▶ [Exercise details]
Every line from the one that contains "- [ ] Analytics are tracking (if enabled)" to the end of the records must be restated word for word. No other line belongs in the answer.

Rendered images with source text
*** Block opens ***

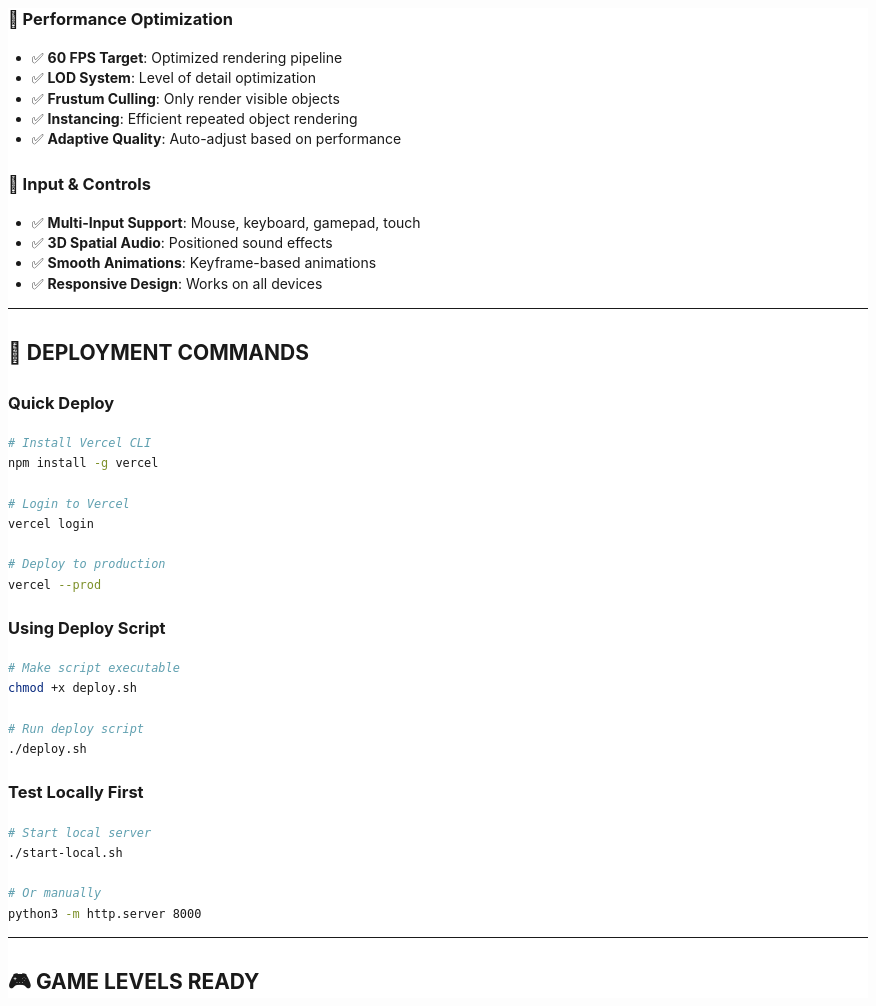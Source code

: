 ### **🚀 Performance Optimization**
- ✅ **60 FPS Target**: Optimized rendering pipeline
- ✅ **LOD System**: Level of detail optimization
- ✅ **Frustum Culling**: Only render visible objects
- ✅ **Instancing**: Efficient repeated object rendering
- ✅ **Adaptive Quality**: Auto-adjust based on performance

### **🎯 Input & Controls**
- ✅ **Multi-Input Support**: Mouse, keyboard, gamepad, touch
- ✅ **3D Spatial Audio**: Positioned sound effects
- ✅ **Smooth Animations**: Keyframe-based animations
- ✅ **Responsive Design**: Works on all devices

---

## 🎯 **DEPLOYMENT COMMANDS**

### **Quick Deploy**
```bash
# Install Vercel CLI
npm install -g vercel

# Login to Vercel
vercel login

# Deploy to production
vercel --prod
```

### **Using Deploy Script**
```bash
# Make script executable
chmod +x deploy.sh

# Run deploy script
./deploy.sh
```

### **Test Locally First**
```bash
# Start local server
./start-local.sh

# Or manually
python3 -m http.server 8000
```

---

## 🎮 **GAME LEVELS READY**
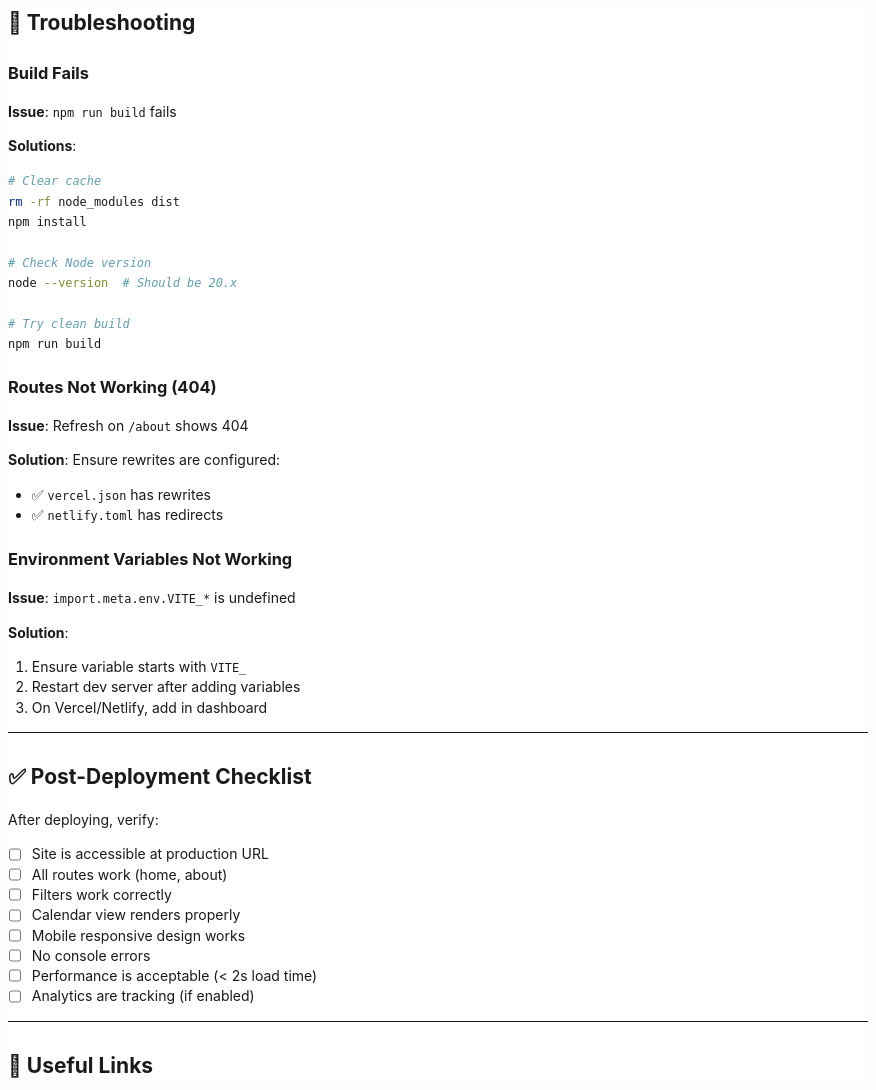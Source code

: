 ## 🐛 Troubleshooting

### Build Fails

**Issue**: `npm run build` fails

**Solutions**:
```bash
# Clear cache
rm -rf node_modules dist
npm install

# Check Node version
node --version  # Should be 20.x

# Try clean build
npm run build
```

### Routes Not Working (404)

**Issue**: Refresh on `/about` shows 404

**Solution**: Ensure rewrites are configured:
- ✅ `vercel.json` has rewrites
- ✅ `netlify.toml` has redirects

### Environment Variables Not Working

**Issue**: `import.meta.env.VITE_*` is undefined

**Solution**:
1. Ensure variable starts with `VITE_`
2. Restart dev server after adding variables
3. On Vercel/Netlify, add in dashboard

---

## ✅ Post-Deployment Checklist

After deploying, verify:

- [ ] Site is accessible at production URL
- [ ] All routes work (home, about)
- [ ] Filters work correctly
- [ ] Calendar view renders properly
- [ ] Mobile responsive design works
- [ ] No console errors
- [ ] Performance is acceptable (< 2s load time)
- [ ] Analytics are tracking (if enabled)

---

## 🔗 Useful Links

*** Block closes ***

▶ [Answer box]
- [ ] Analytics are tracking (if enabled)

---

## 🔗 Useful Links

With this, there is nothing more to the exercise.